Spiritual discernment is vital if all of Scotland’s true believers are to stand in an increasingly uncertain world. Too important to be delegated to ministers, elders and deacons, discernment is the responsibility of all, and it starts with the desire for it. If a Christian merely seeks to be happy, healthy and wealthy, he/she will not be spiritually discerning. Humility is the starting point. Every believer must be humble enough to admit their need of spiritual discernment and follow the path that leads to it.
In the Book of Proverbs it is written: “Make your ear attentive to wisdom, incline your heart to understanding; for if you cry for discernment, lift your voice for understanding; if you seek her as silver, and search for her as hidden treasures; then you will discern the fear of the Lord, and discover the knowledge of God”.
The second and obvious step on the path towards discernment is to pray for it. In the Old Testament, it is recorded that King Solomon prayed for wisdom.
“Now, Lord my God, you have made your servant king in place of my father David. But I am only a little child and do not know how to carry out my duties. Your servant is here among the people you have chosen, a great people, too numerous to count or number. So give your servant a discerning heart to govern your people and to distinguish between right and wrong. For who is able to govern this great people of yours?
The Lord was pleased that Solomon had asked for this. So God said to him, ‘Since you have asked for this and not for long life or wealth for yourself, nor have asked for the death of your enemies but for discernment in administering justice, I will do what you have asked. I will give you a wise and discerning heart, so that there will never have been anyone like you, nor will there ever be.”
In the New Testament Book of James, the Apostle says: “If any of you lacks wisdom, let him ask of God, who gives to all men generously and without reproach, and it will be given to him”.
A third step along the path towards spiritual discernment is to be prepared to listen to and learn from the example of gifted mature believers in the church. Some in the early church were specially gifted to discern between divine truth and error, an essential gift since false teachers had attempted to destroy the church with their heretical teaching. The Apostle John attested to this in his letter when he urged true believers to: “test the spirits to see whether they are from God; because many false prophets have gone out into the world”.
That same gift is available and more necessary today than in the days of the Apostle. Fortunately there are Bible scholars today who are gifted by God to unmask false teachers. They have a special ability to think carefully, critically and analytically. They are the church’s guardians of truth and all true believers need to learn from what they teach and write.

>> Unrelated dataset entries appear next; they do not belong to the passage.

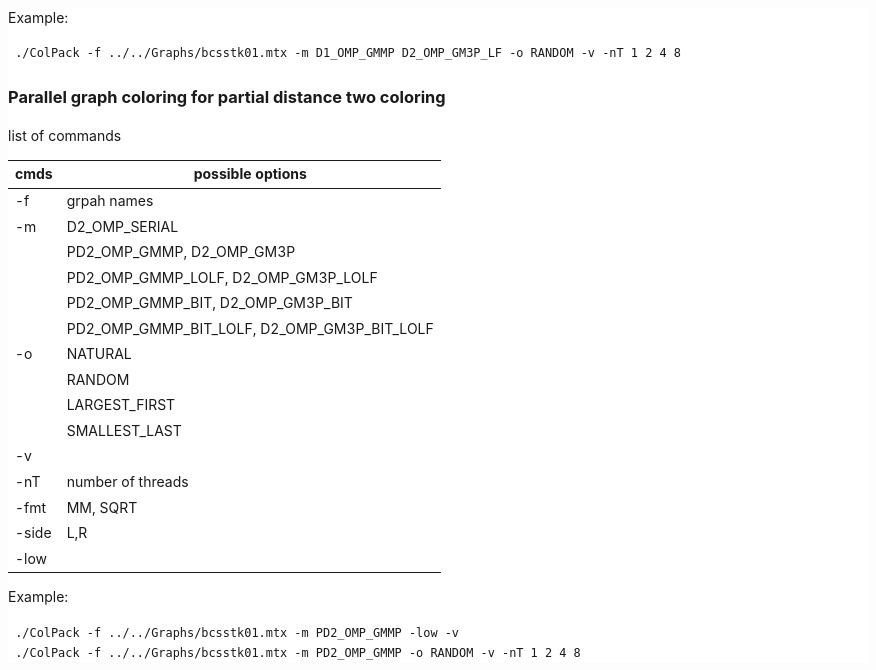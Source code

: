
Example:

     ./ColPack -f ../../Graphs/bcsstk01.mtx -m D1_OMP_GMMP D2_OMP_GM3P_LF -o RANDOM -v -nT 1 2 4 8 



### Parallel graph coloring for partial distance two coloring
list of commands

|cmds|possible options|
|----|----|
|-f|grpah names|
|-m|D2_OMP_SERIAL|
| | PD2_OMP_GMMP, D2_OMP_GM3P |
| | PD2_OMP_GMMP_LOLF, D2_OMP_GM3P_LOLF|
| | PD2_OMP_GMMP_BIT,  D2_OMP_GM3P_BIT |
| | PD2_OMP_GMMP_BIT_LOLF, D2_OMP_GM3P_BIT_LOLF|
|-o|NATURAL|
||RANDOM|
||LARGEST_FIRST|
||SMALLEST_LAST|
|-v||
|-nT| number of threads|
|-fmt| MM, SQRT|
|-side|L,R|
|-low|


Example:

     ./ColPack -f ../../Graphs/bcsstk01.mtx -m PD2_OMP_GMMP -low -v
     ./ColPack -f ../../Graphs/bcsstk01.mtx -m PD2_OMP_GMMP -o RANDOM -v -nT 1 2 4 8 




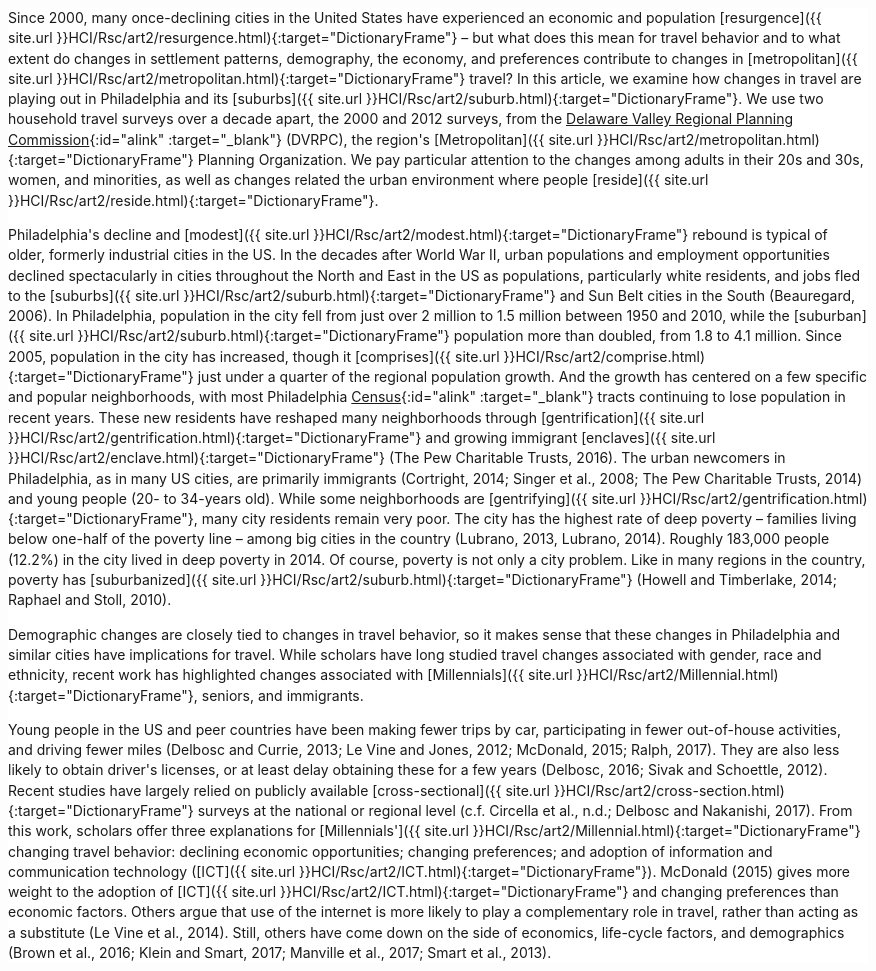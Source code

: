 Since 2000, many once-declining cities in the United States have experienced an economic and population [resurgence]({{ site.url }}HCI/Rsc/art2/resurgence.html){:target="DictionaryFrame"} – but what does this mean for travel behavior and to what extent do changes in settlement patterns, demography, the economy, and preferences contribute to changes in [metropolitan]({{ site.url }}HCI/Rsc/art2/metropolitan.html){:target="DictionaryFrame"} travel? In this article, we examine how changes in travel are playing out in Philadelphia and its [suburbs]({{ site.url }}HCI/Rsc/art2/suburb.html){:target="DictionaryFrame"}. We use two household travel surveys over a decade apart, the 2000 and 2012 surveys, from the [Delaware Valley Regional Planning Commission](https://www.dvrpc.org/#googtrans/en/nl){:id="alink" :target="_blank"} (DVRPC), the region's [Metropolitan]({{ site.url }}HCI/Rsc/art2/metropolitan.html){:target="DictionaryFrame"} Planning Organization. We pay particular attention to the changes among adults in their 20s and 30s, women, and minorities, as well as changes related the urban environment where people [reside]({{ site.url }}HCI/Rsc/art2/reside.html){:target="DictionaryFrame"}.

Philadelphia's decline and [modest]({{ site.url }}HCI/Rsc/art2/modest.html){:target="DictionaryFrame"} rebound is typical of older, formerly industrial cities in the US. In the decades after World War II, urban populations and employment opportunities declined spectacularly in cities throughout the North and East in the US as populations, particularly white residents, and jobs fled to the [suburbs]({{ site.url }}HCI/Rsc/art2/suburb.html){:target="DictionaryFrame"} and Sun Belt cities in the South (Beauregard, 2006). In Philadelphia, population in the city fell from just over 2 million to 1.5 million between 1950 and 2010, while the [suburban]({{ site.url }}HCI/Rsc/art2/suburb.html){:target="DictionaryFrame"} population more than doubled, from 1.8 to 4.1 million. Since 2005, population in the city has increased, though it [comprises]({{ site.url }}HCI/Rsc/art2/comprise.html){:target="DictionaryFrame"}  just under a quarter of the regional population growth. And the growth has centered on a few specific and popular neighborhoods, with most Philadelphia [Census](https://www.census.gov/){:id="alink" :target="_blank"} tracts continuing to lose population in recent years. These new residents have reshaped many neighborhoods through [gentrification]({{ site.url }}HCI/Rsc/art2/gentrification.html){:target="DictionaryFrame"} and growing immigrant [enclaves]({{ site.url }}HCI/Rsc/art2/enclave.html){:target="DictionaryFrame"} (The Pew Charitable Trusts, 2016). The urban newcomers in Philadelphia, as in many US cities, are primarily immigrants (Cortright, 2014; Singer et al., 2008; The Pew Charitable Trusts, 2014) and young people (20- to 34-years old). While some neighborhoods are [gentrifying]({{ site.url }}HCI/Rsc/art2/gentrification.html){:target="DictionaryFrame"}, many city residents remain very poor. The city has the highest rate of deep poverty – families living below one-half of the poverty line – among big cities in the country (Lubrano, 2013, Lubrano, 2014). Roughly 183,000 people (12.2%) in the city lived in deep poverty in 2014. Of course, poverty is not only a city problem. Like in many regions in the country, poverty has [suburbanized]({{ site.url }}HCI/Rsc/art2/suburb.html){:target="DictionaryFrame"}  (Howell and Timberlake, 2014; Raphael and Stoll, 2010).

Demographic changes are closely tied to changes in travel behavior, so it makes sense that these changes in Philadelphia and similar cities have implications for travel. While scholars have long studied travel changes associated with gender, race and ethnicity, recent work has highlighted changes associated with [Millennials]({{ site.url }}HCI/Rsc/art2/Millennial.html){:target="DictionaryFrame"}, seniors, and immigrants.

Young people in the US and peer countries have been making fewer trips by car, participating in fewer out-of-house activities, and driving fewer miles (Delbosc and Currie, 2013; Le Vine and Jones, 2012; McDonald, 2015; Ralph, 2017). They are also less likely to obtain driver's licenses, or at least delay obtaining these for a few years (Delbosc, 2016; Sivak and Schoettle, 2012). Recent studies have largely relied on publicly available [cross-sectional]({{ site.url }}HCI/Rsc/art2/cross-section.html){:target="DictionaryFrame"} surveys at the national or regional level (c.f. Circella et al., n.d.; Delbosc and Nakanishi, 2017). From this work, scholars offer three explanations for [Millennials']({{ site.url }}HCI/Rsc/art2/Millennial.html){:target="DictionaryFrame"} changing travel behavior: declining economic opportunities; changing preferences; and adoption of information and communication technology ([ICT]({{ site.url }}HCI/Rsc/art2/ICT.html){:target="DictionaryFrame"}). McDonald (2015) gives more weight to the adoption of [ICT]({{ site.url }}HCI/Rsc/art2/ICT.html){:target="DictionaryFrame"} and changing preferences than economic factors. Others argue that use of the internet is more likely to play a complementary role in travel, rather than acting as a substitute (Le Vine et al., 2014). Still, others have come down on the side of economics, life-cycle factors, and demographics (Brown et al., 2016; Klein and Smart, 2017; Manville et al., 2017; Smart et al., 2013).
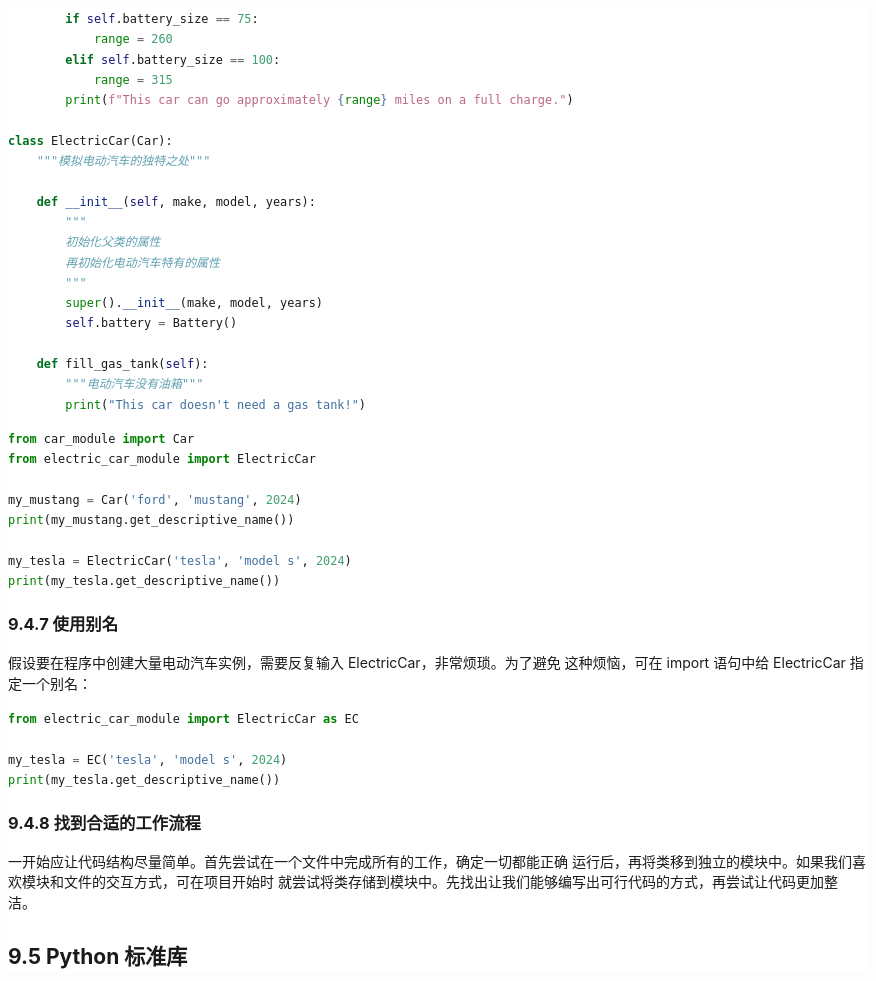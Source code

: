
 ```python
        if self.battery_size == 75:
            range = 260
        elif self.battery_size == 100:
            range = 315
        print(f"This car can go approximately {range} miles on a full charge.")

class ElectricCar(Car):
    """模拟电动汽车的独特之处"""

    def __init__(self, make, model, years):
        """
        初始化父类的属性
        再初始化电动汽车特有的属性
        """
        super().__init__(make, model, years)
        self.battery = Battery()

    def fill_gas_tank(self):
        """电动汽车没有油箱"""
        print("This car doesn't need a gas tank!")
```

```python
from car_module import Car
from electric_car_module import ElectricCar

my_mustang = Car('ford', 'mustang', 2024)
print(my_mustang.get_descriptive_name())

my_tesla = ElectricCar('tesla', 'model s', 2024)
print(my_tesla.get_descriptive_name())
```

### 9.4.7 使用别名

假设要在程序中创建大量电动汽车实例，需要反复输入 ElectricCar，非常烦琐。为了避免
这种烦恼，可在 import 语句中给 ElectricCar 指定一个别名：

```python
from electric_car_module import ElectricCar as EC

my_tesla = EC('tesla', 'model s', 2024)
print(my_tesla.get_descriptive_name())
```

### 9.4.8 找到合适的工作流程

一开始应让代码结构尽量简单。首先尝试在一个文件中完成所有的工作，确定一切都能正确
运行后，再将类移到独立的模块中。如果我们喜欢模块和文件的交互方式，可在项目开始时
就尝试将类存储到模块中。先找出让我们能够编写出可行代码的方式，再尝试让代码更加整
洁。

## 9.5 Python 标准库
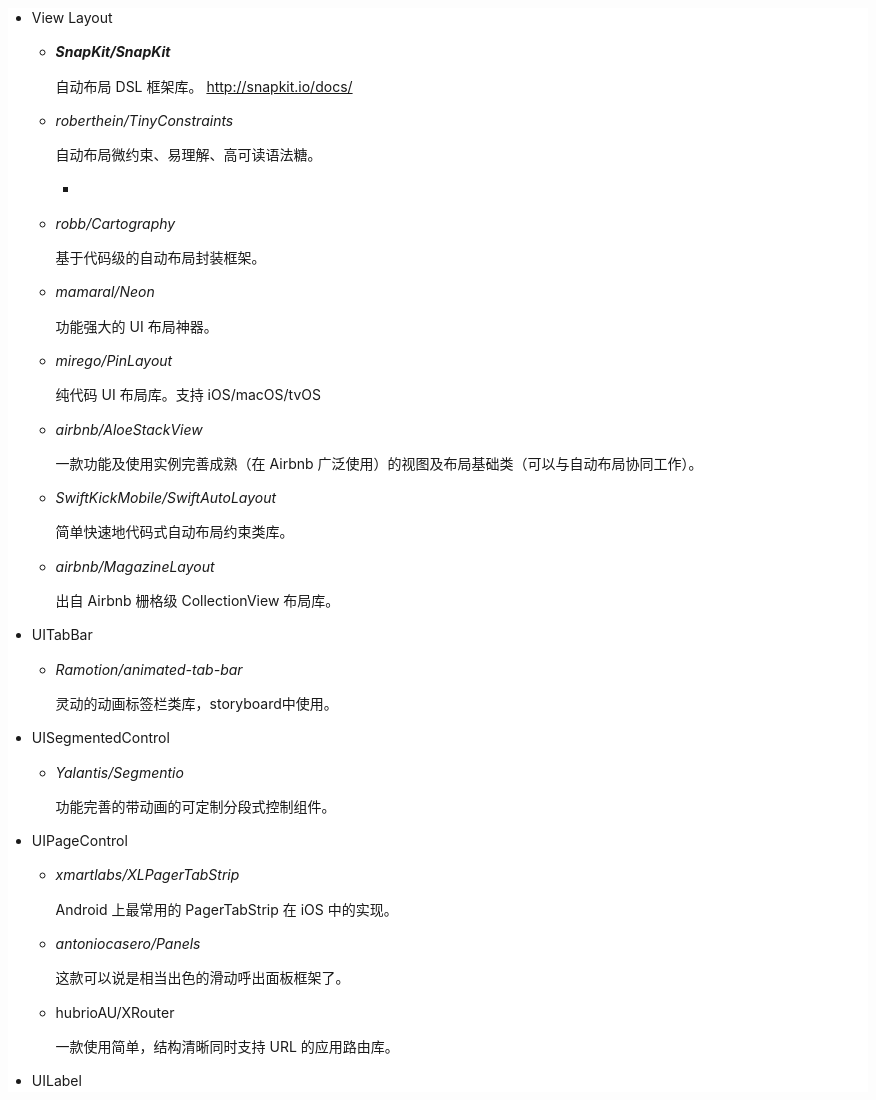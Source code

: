 - View Layout

	- ***SnapKit/SnapKit***

		自动布局 DSL 框架库。
		http://snapkit.io/docs/

	- *roberthein/TinyConstraints*

		自动布局微约束、易理解、高可读语法糖。

		- 

	- *robb/Cartography*

		基于代码级的自动布局封装框架。

	- *mamaral/Neon*

		功能强大的 UI 布局神器。

	- *mirego/PinLayout*

		纯代码 UI 布局库。支持 iOS/macOS/tvOS

	- *airbnb/AloeStackView*

		一款功能及使用实例完善成熟（在 Airbnb 广泛使用）的视图及布局基础类（可以与自动布局协同工作）。

	- *SwiftKickMobile/SwiftAutoLayout*

		简单快速地代码式自动布局约束类库。

	- *airbnb/MagazineLayout*

		出自 Airbnb 栅格级 CollectionView 布局库。

- UITabBar

	- *Ramotion/animated-tab-bar*

		灵动的动画标签栏类库，storyboard中使用。

- UISegmentedControl

	- *Yalantis/Segmentio*

		功能完善的带动画的可定制分段式控制组件。

- UIPageControl 

	- *xmartlabs/XLPagerTabStrip*

		Android 上最常用的 PagerTabStrip 在 iOS 中的实现。

	- *antoniocasero/Panels*

		这款可以说是相当出色的滑动呼出面板框架了。

	- hubrioAU/XRouter

		一款使用简单，结构清晰同时支持 URL 的应用路由库。

- UILabel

True believers should also follow the example of other mature believers. As it takes years of parental training for children to grow and mature into responsible adults, so it takes years of Godly training for believers to become spiritually mature. It’s not a matter of praying one evening, “Lord, give me discernment”, in the hope of waking up the next morning and having it. Spiritual maturity is the result of being nourished by God’s Holy word.
A fourth step on the path towards spiritual discernment is to depend on the Holy Spirit, the true discerner who leads believers into all truth. Writing to the church in Corinth, the Apostle Paul wrote: “The thoughts of God no one knows except the Spirit of God. Now we have received, not the spirit of the world, but the spirit who is from God, that we might know the tings freely given to us by God, which things we also speak, not in words taught by human wisdom, but in those taught by the Spirit, combining spiritual thoughts with spiritual words.”
The final step on the path towards spiritual discernment is consistent and faithful study of God’s Word, the Bible. Believers will not be spiritually discerning, even though they may desire it, pray for it, learn from the gifted and mature and depend on the Holy Spirit, unless they diligently study God’s Word. Only there can the principles for discerning between truth and error be found.
In the book of Acts, it is recorded that the Jewish community in the town of Berea received the Apostle Paul’s preaching with enthusiasm. They took the message away, and compared it to the teachings of the Old Testament. As a result many became believers.
In the same book, Paul warned the church leaders in Ephesus about false teachers who would infiltrate and corrupt the church: “I commend you to God and to the word of His grace, which is able to build you up and to give you the inheritance among all those who are sanctified.”
What about the true believers in Scotland’s evangelical churches? How is God’s Word regarded and studied? In a superficial and careless manner, or with thought, care and fervent prayer?
There is no doubt that the proper study of God’s word takes effort, but it is worthwhile because: “All scripture is inspired by God and profitable for teaching, for reproof, for correction, for training in righteousness; that the man of God may be adequate, equipped for every good work”.